Each new O’Leary claim is more ridiculous than the last, including:
• Ernie Adams is the true ringmaster, with the power to overrule every play call, even when the play is in progress. Belichick, per O’Leary, is no more than the team’s public face (because we all know how much he relishes and excels in that role). This all stems from the fact nobody knows what Adams does.
• The assistant coaches are worthless because they didn’t come from big football programs (Hope Don Shula – like Josh McDaniels a John Carroll alum – knows he’s worthless). In fact, the Patriots don’t look for coaches, but co-conspirators, since Adams knows every single thing that’s about to happen on the field.
• Tom Brady took a team-friendly deal because he knows his success is only a byproduct of the “Spygate apparatus”. He couldn’t hold out for fear of the secret of his success being revealed.
It goes on like this chapter after chapter. There’s nothing resembling proof for any of the claims; Just O’Leary’s fevered fantasies about “how this would work.” It would take a book twice its size to point out all the lies, fabrications and just sheer lunacy in this book.
O’Leary’s trump card, he believes, is his statistical analysis, but those studies are fatally flawed by the notion that NFL teams represent a homogenous population. Over the course of 11 seasons (the chosen range for the studies), there are too many variables to consider such as injuries, player turnover, and coaching turnover to be able to view these teams with any sort of sameness. The Patriots and the Eagles are the only teams that had the same coach over that 11-year span. And the Patriots had Brady for 10 of those years. How can that organizational consistency be measured against the Bills or Dolphins, who each had four coaches over the same span, or the Raiders, who had seven? Even Peyton Manning had three coaches over that time period.
And even if we accepted O’Leary’s statistical methodology, he still can’t play it straight. He omits the Patriots’ 5-11 year (which would skew the numbers); he says no other team averaged over 6 home wins a season, when in fact the Ravens did; and he keeps saying the Patriots were “three standard deviations” from the average, when in fact they were closer to 2 than 3.

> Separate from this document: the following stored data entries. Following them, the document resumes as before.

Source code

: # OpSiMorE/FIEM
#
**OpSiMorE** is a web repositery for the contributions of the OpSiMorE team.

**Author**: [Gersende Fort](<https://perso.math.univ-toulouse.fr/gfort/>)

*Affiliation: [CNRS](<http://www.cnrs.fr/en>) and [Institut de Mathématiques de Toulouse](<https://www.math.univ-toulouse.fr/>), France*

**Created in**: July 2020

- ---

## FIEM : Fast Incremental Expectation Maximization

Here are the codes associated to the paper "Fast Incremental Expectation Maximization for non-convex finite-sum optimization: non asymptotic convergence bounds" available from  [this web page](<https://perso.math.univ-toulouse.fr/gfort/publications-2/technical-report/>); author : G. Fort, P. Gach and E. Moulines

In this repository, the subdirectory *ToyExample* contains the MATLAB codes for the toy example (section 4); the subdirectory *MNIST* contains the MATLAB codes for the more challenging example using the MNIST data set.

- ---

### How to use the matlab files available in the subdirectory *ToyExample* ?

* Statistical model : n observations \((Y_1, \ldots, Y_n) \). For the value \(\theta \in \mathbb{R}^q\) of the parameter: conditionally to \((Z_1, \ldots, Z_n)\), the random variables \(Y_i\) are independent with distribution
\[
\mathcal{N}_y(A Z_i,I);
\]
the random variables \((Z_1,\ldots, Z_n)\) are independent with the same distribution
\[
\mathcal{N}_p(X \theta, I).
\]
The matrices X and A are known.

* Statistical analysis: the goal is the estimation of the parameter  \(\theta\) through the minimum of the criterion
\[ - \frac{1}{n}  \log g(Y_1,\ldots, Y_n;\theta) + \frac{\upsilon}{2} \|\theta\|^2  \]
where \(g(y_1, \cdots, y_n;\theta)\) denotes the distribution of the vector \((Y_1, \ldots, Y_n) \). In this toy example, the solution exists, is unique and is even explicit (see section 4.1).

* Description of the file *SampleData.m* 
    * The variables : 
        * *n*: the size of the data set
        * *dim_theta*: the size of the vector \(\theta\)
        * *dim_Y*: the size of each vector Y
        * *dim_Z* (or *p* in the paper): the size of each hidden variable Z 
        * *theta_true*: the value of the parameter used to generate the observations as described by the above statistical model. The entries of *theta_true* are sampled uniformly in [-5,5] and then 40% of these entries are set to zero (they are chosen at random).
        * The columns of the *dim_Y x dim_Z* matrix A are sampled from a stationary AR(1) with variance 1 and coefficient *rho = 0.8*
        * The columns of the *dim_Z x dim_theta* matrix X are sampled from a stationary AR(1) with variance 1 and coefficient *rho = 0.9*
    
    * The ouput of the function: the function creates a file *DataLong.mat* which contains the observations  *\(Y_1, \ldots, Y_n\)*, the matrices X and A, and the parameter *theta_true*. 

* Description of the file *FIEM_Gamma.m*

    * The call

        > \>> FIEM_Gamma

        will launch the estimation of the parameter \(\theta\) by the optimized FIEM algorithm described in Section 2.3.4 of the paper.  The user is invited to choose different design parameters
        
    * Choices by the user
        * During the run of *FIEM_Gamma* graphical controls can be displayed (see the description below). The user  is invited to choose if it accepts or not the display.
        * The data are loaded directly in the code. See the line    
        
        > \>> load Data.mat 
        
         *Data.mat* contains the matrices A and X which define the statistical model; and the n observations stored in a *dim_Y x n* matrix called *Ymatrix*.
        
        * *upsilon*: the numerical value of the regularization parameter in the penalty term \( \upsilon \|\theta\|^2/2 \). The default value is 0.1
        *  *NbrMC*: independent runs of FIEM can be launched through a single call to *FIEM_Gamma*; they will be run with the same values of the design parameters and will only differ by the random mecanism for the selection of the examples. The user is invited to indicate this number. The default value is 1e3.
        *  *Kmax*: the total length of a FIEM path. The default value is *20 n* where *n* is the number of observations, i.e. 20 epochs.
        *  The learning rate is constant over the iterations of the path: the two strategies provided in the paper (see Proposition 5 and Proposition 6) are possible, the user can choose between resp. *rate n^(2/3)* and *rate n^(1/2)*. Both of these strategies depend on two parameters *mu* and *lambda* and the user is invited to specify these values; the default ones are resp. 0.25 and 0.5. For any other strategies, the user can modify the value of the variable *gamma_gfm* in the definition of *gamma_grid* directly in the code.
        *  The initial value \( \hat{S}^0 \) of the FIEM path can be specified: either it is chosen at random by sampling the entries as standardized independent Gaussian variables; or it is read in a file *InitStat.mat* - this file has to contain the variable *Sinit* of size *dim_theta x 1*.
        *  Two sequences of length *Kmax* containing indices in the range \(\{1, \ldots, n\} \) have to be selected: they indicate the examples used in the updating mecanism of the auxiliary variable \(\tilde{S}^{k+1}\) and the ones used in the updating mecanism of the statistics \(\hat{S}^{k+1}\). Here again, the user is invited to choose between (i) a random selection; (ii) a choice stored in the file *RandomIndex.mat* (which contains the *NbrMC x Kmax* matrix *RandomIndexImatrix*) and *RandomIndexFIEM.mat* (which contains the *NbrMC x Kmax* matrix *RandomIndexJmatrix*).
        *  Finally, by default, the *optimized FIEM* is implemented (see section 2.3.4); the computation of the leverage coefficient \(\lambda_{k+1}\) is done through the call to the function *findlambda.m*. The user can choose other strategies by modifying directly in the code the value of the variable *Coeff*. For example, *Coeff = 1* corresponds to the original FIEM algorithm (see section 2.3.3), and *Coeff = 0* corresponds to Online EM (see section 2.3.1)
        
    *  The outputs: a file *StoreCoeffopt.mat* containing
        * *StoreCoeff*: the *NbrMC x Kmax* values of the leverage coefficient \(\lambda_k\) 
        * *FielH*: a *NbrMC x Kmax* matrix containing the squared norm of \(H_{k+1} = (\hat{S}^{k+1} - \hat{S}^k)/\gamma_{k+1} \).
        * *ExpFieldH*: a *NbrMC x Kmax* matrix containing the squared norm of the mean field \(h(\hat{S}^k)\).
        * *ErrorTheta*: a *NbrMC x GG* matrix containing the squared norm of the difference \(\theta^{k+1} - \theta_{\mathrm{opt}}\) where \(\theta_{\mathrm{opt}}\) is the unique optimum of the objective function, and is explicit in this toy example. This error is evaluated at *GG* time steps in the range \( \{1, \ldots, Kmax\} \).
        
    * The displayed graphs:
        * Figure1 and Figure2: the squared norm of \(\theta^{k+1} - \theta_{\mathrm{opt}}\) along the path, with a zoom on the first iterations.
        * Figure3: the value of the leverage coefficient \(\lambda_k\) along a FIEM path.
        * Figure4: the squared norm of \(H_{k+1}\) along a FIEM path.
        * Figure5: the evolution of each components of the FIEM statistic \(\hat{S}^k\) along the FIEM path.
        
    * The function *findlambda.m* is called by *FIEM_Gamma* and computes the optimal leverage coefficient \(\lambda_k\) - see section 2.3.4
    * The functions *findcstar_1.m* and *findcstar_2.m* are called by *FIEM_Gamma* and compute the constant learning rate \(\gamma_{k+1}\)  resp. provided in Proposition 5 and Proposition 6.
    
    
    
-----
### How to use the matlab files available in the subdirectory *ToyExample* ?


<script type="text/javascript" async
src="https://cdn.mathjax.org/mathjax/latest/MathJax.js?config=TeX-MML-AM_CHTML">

The only mainstream interview O’Leary got was with the New York Post’s Bart Hubbuch (who, on the eve of a Pats/Jets tilt, recognized a good vehicle to tweak his readers when he saw it). O’Leary told Hubbuch he invested $30 thousand into writing and self-publishing the book. O’Leary published the Hubbch article on his website, save for the part where Hubbuch brought up the time O’Leary was fined and suspended by the NASD. Unable to be honest about anything, O’Leary wrote “Edited down for length”.
People can believe what they want about Spygate. But this book is simply the ranting of a pathological liar, packaged in $30,000 worth of tin foil.